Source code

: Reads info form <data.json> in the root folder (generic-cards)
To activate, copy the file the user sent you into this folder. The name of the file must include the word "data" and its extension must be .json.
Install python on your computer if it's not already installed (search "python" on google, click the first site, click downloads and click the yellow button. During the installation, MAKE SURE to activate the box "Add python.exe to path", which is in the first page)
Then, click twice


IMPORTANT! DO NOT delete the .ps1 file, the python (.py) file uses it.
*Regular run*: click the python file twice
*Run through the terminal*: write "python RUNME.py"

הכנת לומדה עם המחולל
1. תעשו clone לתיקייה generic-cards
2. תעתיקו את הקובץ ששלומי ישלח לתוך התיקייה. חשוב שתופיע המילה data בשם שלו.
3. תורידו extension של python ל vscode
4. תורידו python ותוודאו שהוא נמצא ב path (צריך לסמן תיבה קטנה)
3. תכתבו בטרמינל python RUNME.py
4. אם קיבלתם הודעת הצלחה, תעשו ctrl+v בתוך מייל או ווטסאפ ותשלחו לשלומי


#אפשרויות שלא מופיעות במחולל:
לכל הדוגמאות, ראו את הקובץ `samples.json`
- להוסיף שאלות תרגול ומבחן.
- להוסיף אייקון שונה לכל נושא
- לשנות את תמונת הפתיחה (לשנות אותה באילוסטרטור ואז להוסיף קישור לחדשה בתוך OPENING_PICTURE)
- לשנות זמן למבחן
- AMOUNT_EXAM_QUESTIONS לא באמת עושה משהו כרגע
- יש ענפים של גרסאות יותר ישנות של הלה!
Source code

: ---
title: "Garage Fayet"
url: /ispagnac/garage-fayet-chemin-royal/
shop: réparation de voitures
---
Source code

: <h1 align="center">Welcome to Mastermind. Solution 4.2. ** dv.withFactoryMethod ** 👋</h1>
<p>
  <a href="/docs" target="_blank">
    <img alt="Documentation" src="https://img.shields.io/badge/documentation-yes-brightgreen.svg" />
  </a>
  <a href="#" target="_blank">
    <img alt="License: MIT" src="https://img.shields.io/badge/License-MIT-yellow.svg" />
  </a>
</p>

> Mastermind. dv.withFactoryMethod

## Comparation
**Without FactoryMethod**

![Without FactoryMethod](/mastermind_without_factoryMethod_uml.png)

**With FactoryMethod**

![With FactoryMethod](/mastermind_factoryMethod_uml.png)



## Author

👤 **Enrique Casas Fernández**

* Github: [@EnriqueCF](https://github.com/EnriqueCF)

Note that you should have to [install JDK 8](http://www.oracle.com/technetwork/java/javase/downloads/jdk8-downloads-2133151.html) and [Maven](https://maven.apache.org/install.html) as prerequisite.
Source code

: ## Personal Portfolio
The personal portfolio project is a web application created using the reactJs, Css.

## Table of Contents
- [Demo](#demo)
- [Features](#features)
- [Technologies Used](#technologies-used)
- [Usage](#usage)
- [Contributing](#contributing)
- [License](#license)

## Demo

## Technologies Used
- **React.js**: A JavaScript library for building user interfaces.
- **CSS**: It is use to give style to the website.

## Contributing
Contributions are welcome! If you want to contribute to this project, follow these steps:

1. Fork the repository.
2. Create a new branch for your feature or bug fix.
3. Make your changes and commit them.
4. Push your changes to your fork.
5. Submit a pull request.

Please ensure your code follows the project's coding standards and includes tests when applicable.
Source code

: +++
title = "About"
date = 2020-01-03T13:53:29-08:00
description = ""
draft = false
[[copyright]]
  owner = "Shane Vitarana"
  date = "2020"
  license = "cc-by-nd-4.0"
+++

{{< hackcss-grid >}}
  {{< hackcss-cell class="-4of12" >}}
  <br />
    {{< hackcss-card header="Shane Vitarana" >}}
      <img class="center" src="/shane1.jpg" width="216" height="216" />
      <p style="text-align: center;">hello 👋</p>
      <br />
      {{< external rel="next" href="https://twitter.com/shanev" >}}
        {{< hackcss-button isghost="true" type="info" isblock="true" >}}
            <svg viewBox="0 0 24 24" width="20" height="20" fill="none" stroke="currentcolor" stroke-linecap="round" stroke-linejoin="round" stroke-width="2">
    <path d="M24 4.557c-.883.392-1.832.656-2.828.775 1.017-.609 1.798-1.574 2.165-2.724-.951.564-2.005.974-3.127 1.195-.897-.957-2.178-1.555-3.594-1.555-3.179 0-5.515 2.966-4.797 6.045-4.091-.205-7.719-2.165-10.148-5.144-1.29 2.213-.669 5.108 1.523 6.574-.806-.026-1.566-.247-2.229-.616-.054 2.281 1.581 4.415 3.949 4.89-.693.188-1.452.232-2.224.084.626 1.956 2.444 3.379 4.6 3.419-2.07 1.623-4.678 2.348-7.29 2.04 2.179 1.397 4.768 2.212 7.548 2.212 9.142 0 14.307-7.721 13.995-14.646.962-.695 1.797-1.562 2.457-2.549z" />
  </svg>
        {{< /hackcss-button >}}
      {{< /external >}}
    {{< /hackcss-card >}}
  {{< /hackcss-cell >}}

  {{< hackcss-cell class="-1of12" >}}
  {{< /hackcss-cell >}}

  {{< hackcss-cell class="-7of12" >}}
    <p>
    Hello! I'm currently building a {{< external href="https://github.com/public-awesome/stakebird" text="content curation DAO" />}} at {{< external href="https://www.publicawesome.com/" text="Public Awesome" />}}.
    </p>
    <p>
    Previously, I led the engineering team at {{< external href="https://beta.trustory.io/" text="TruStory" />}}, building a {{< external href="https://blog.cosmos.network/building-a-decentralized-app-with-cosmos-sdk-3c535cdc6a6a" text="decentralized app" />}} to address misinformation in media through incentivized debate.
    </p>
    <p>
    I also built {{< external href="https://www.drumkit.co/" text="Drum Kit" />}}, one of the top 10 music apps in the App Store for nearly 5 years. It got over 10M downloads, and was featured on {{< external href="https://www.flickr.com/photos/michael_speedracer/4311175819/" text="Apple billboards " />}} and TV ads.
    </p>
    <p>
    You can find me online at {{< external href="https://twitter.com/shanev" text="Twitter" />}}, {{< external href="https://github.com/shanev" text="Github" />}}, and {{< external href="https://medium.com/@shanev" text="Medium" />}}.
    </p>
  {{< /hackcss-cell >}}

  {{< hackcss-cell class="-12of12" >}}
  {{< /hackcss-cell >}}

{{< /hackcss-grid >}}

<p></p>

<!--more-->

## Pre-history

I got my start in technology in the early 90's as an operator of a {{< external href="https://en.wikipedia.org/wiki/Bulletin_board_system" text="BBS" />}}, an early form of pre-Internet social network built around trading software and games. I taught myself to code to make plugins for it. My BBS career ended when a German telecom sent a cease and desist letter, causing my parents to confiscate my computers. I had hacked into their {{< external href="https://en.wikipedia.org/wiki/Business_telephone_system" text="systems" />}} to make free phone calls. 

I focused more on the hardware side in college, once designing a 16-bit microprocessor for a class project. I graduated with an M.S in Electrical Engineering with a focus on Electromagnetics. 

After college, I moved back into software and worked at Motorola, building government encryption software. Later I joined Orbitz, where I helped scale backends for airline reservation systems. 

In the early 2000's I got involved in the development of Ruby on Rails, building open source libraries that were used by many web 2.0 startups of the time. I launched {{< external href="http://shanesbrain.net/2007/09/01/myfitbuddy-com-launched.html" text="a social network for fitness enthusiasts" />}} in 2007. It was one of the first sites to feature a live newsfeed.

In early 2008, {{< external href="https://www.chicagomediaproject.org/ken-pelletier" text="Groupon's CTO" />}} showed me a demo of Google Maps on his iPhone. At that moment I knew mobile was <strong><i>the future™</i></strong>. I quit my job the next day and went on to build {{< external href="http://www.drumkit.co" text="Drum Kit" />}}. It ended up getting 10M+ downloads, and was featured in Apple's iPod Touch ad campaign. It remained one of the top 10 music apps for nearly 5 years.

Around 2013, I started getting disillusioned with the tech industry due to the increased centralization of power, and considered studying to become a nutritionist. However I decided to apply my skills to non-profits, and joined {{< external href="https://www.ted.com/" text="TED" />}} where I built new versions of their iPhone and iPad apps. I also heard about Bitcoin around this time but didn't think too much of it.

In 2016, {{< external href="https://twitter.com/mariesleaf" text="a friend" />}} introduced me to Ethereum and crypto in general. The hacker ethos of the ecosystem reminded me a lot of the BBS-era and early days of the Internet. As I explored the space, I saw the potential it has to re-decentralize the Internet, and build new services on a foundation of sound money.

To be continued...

Assigned task :: Your answer should be the lines above from the one containing "1. תעשו clone לתיקייה generic-cards" through the one containing "- [Features](#features)", copied exactly and with both ends kept.

Solution ::
1. תעשו clone לתיקייה generic-cards
2. תעתיקו את הקובץ ששלומי ישלח לתוך התיקייה. חשוב שתופיע המילה data בשם שלו.
3. תורידו extension של python ל vscode
4. תורידו python ותוודאו שהוא נמצא ב path (צריך לסמן תיבה קטנה)
3. תכתבו בטרמינל python RUNME.py
4. אם קיבלתם הודעת הצלחה, תעשו ctrl+v בתוך מייל או ווטסאפ ותשלחו לשלומי


#אפשרויות שלא מופיעות במחולל:
לכל הדוגמאות, ראו את הקובץ `samples.json`
- להוסיף שאלות תרגול ומבחן.
- להוסיף אייקון שונה לכל נושא
- לשנות את תמונת הפתיחה (לשנות אותה באילוסטרטור ואז להוסיף קישור לחדשה בתוך OPENING_PICTURE)
- לשנות זמן למבחן
- AMOUNT_EXAM_QUESTIONS לא באמת עושה משהו כרגע
- יש ענפים של גרסאות יותר ישנות של הלה!
Source code

: ---
title: "Garage Fayet"
url: /ispagnac/garage-fayet-chemin-royal/
shop: réparation de voitures
---
Source code

: <h1 align="center">Welcome to Mastermind. Solution 4.2. ** dv.withFactoryMethod ** 👋</h1>
<p>
  <a href="/docs" target="_blank">
    <img alt="Documentation" src="https://img.shields.io/badge/documentation-yes-brightgreen.svg" />
  </a>
  <a href="#" target="_blank">
    <img alt="License: MIT" src="https://img.shields.io/badge/License-MIT-yellow.svg" />
  </a>
</p>

> Mastermind. dv.withFactoryMethod

## Comparation
**Without FactoryMethod**

![Without FactoryMethod](/mastermind_without_factoryMethod_uml.png)

**With FactoryMethod**

![With FactoryMethod](/mastermind_factoryMethod_uml.png)



## Author

👤 **Enrique Casas Fernández**

* Github: [@EnriqueCF](https://github.com/EnriqueCF)

Note that you should have to [install JDK 8](http://www.oracle.com/technetwork/java/javase/downloads/jdk8-downloads-2133151.html) and [Maven](https://maven.apache.org/install.html) as prerequisite.
Source code

: ## Personal Portfolio
The personal portfolio project is a web application created using the reactJs, Css.

## Table of Contents
- [Demo](#demo)
- [Features](#features)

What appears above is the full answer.